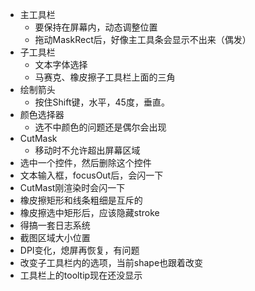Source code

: ﻿- 主工具栏
	- 要保持在屏幕内，动态调整位置
	- 拖动MaskRect后，好像主工具条会显示不出来（偶发）
- 子工具栏
	- 文本字体选择
	- 马赛克、橡皮擦子工具栏上面的三角
- 绘制箭头
	- 按住Shift键，水平，45度，垂直。
- 颜色选择器
	- 选不中颜色的问题还是偶尔会出现 
- CutMask
	- 移动时不允许超出屏幕区域
- 选中一个控件，然后删除这个控件
- 文本输入框，focusOut后，会闪一下
- CutMast刚渲染时会闪一下
- 橡皮擦矩形和线条粗细是互斥的
- 橡皮擦选中矩形后，应该隐藏stroke
- 得搞一套日志系统
- 截图区域大小位置
- DPI变化，熄屏再恢复，有问题
- 改变子工具栏内的选项，当前shape也跟着改变
- 工具栏上的tooltip现在还没显示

● ● ● ● ●

Exercise instructions: In your copy, include no pictures; print every line above exactly.

Result of the exercise:
Source code

: ﻿- 主工具栏
	- 要保持在屏幕内，动态调整位置
	- 拖动MaskRect后，好像主工具条会显示不出来（偶发）
- 子工具栏
	- 文本字体选择
	- 马赛克、橡皮擦子工具栏上面的三角
- 绘制箭头
	- 按住Shift键，水平，45度，垂直。
- 颜色选择器
	- 选不中颜色的问题还是偶尔会出现 
- CutMask
	- 移动时不允许超出屏幕区域
- 选中一个控件，然后删除这个控件
- 文本输入框，focusOut后，会闪一下
- CutMast刚渲染时会闪一下
- 橡皮擦矩形和线条粗细是互斥的
- 橡皮擦选中矩形后，应该隐藏stroke
- 得搞一套日志系统
- 截图区域大小位置
- DPI变化，熄屏再恢复，有问题
- 改变子工具栏内的选项，当前shape也跟着改变
- 工具栏上的tooltip现在还没显示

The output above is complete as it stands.